**Records to process**:
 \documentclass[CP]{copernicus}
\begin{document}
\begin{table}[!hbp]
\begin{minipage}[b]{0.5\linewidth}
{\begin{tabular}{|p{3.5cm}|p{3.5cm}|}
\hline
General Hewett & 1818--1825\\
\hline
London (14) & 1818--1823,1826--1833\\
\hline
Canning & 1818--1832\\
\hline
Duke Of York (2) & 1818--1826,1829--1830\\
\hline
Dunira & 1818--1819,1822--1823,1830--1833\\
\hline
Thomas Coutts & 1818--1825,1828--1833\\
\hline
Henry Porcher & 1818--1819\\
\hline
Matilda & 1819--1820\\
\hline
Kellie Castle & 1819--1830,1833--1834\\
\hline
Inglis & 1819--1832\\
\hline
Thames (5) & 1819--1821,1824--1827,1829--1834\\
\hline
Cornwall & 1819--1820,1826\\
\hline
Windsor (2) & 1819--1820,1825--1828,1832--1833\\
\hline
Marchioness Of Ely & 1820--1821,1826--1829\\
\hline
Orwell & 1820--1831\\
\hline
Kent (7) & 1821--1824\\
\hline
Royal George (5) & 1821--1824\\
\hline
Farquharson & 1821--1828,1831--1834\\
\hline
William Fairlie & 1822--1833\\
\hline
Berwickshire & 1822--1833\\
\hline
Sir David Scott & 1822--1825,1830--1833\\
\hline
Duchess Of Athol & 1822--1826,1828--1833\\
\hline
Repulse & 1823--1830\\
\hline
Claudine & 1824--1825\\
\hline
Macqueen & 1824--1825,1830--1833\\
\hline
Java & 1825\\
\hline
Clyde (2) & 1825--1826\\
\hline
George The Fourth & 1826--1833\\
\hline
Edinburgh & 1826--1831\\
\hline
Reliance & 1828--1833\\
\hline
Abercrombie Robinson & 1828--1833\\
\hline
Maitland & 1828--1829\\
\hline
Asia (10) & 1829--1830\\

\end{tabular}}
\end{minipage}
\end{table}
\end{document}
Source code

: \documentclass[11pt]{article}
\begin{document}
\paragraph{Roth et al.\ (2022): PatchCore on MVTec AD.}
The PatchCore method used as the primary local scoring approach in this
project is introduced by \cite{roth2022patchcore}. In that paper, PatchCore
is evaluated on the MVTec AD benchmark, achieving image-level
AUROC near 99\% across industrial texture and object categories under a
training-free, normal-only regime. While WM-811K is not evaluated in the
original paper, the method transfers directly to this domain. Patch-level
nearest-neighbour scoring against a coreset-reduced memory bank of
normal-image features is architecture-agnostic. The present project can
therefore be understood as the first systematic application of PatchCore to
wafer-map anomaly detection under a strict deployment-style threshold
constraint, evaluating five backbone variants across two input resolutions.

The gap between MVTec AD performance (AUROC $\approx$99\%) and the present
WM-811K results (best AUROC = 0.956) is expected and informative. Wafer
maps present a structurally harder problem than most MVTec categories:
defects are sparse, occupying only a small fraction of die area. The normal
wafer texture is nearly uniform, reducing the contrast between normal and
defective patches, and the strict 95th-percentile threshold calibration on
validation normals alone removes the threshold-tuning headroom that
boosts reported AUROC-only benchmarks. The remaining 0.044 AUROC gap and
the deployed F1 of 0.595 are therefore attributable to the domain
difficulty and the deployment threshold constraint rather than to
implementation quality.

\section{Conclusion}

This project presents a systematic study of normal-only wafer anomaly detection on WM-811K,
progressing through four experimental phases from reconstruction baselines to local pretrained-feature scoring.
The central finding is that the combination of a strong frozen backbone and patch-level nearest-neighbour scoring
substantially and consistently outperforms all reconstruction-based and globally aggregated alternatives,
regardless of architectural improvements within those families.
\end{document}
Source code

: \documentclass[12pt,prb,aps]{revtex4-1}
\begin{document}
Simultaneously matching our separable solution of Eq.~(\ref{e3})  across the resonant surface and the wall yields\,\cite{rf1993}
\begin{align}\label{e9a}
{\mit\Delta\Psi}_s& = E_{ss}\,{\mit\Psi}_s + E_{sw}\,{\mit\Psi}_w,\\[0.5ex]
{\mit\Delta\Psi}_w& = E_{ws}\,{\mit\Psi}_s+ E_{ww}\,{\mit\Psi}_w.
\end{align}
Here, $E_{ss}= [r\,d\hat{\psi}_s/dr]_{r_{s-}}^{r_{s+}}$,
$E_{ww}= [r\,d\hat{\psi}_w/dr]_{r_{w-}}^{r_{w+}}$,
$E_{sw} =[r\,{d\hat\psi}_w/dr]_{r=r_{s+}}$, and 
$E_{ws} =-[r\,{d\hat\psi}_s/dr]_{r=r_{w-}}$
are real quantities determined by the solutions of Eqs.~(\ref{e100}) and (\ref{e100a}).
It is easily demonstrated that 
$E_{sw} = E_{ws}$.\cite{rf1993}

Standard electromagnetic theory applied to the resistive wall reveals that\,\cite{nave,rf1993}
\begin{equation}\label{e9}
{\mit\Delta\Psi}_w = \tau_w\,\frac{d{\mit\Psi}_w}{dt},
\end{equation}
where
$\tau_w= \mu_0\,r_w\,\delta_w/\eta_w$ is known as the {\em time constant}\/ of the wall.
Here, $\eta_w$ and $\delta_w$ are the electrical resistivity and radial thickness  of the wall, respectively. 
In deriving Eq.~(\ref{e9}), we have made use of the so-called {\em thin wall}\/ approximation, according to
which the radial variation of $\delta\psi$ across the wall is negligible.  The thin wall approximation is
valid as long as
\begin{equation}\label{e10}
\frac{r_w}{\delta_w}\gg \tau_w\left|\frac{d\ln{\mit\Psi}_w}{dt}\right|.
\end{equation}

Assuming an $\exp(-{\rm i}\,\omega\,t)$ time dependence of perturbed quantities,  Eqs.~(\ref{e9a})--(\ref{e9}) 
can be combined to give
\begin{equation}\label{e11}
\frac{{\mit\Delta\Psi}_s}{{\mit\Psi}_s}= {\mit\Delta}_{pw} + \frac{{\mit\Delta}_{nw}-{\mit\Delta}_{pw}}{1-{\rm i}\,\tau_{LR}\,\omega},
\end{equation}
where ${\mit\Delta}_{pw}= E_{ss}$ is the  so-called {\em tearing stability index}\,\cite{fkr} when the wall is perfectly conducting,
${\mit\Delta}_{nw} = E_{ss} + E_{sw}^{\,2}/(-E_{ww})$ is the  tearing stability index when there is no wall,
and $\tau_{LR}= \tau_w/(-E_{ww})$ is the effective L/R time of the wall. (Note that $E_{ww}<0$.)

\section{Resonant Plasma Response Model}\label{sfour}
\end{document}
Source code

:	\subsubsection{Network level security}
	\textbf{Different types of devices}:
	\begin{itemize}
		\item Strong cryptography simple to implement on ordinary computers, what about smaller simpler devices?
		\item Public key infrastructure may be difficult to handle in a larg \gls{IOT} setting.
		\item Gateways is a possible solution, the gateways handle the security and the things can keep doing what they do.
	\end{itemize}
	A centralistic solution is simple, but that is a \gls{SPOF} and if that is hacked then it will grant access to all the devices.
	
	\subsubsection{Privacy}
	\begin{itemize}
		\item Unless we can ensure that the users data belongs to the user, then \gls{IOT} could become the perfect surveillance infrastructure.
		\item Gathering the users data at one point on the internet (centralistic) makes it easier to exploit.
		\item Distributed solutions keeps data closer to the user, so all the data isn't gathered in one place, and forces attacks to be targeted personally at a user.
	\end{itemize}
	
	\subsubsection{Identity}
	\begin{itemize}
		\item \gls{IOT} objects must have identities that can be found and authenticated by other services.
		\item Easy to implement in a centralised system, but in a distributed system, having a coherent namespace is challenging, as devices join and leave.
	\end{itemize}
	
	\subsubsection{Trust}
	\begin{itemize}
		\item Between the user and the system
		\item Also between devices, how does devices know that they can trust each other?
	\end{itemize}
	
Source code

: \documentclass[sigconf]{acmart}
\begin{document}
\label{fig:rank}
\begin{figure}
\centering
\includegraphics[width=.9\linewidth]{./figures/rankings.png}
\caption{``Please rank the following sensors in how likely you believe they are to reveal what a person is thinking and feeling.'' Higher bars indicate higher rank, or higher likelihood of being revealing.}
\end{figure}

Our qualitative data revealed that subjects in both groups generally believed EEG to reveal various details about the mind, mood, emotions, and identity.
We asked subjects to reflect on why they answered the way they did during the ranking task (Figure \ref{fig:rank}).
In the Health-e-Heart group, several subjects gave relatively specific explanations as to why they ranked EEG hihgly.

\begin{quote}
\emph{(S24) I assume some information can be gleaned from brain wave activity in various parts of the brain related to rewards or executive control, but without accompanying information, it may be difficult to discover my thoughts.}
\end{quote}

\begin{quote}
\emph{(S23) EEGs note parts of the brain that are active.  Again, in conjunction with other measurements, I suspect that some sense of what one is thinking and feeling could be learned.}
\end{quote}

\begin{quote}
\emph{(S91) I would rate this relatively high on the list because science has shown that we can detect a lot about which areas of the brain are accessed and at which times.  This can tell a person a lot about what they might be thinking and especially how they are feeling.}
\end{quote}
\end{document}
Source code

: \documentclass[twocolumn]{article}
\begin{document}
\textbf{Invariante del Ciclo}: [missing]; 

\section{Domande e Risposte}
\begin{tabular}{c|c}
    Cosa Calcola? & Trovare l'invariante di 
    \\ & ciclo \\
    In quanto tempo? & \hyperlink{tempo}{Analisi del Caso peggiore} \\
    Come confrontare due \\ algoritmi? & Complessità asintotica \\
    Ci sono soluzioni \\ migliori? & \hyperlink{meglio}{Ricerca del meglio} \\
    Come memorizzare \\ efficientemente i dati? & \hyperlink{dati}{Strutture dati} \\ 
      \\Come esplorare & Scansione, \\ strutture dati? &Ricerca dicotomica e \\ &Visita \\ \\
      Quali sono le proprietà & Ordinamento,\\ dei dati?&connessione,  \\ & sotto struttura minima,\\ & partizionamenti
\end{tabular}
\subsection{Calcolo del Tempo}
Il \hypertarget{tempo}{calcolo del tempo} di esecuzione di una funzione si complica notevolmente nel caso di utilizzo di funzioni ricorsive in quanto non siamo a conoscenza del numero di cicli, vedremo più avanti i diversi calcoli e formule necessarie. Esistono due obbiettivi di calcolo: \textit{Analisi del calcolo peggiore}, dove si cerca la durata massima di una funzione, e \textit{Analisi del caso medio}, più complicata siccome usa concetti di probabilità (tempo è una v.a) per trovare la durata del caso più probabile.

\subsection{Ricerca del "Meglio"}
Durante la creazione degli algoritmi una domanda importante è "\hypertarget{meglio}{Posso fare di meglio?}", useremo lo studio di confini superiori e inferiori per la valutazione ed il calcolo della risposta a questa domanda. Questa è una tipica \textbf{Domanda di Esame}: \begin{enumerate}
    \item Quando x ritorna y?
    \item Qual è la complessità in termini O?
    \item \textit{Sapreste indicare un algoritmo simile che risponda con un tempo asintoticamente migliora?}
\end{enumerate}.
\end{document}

**Exercise prompt**: Write out exactly the lines above between the line with "AUROC near 99\%" and the line with "nearest-neighbour scoring against", inclusive, and nothing beyond them.

**Written response**:
AUROC near 99\% across industrial texture and object categories under a
training-free, normal-only regime. While WM-811K is not evaluated in the
original paper, the method transfers directly to this domain. Patch-level
nearest-neighbour scoring against a coreset-reduced memory bank of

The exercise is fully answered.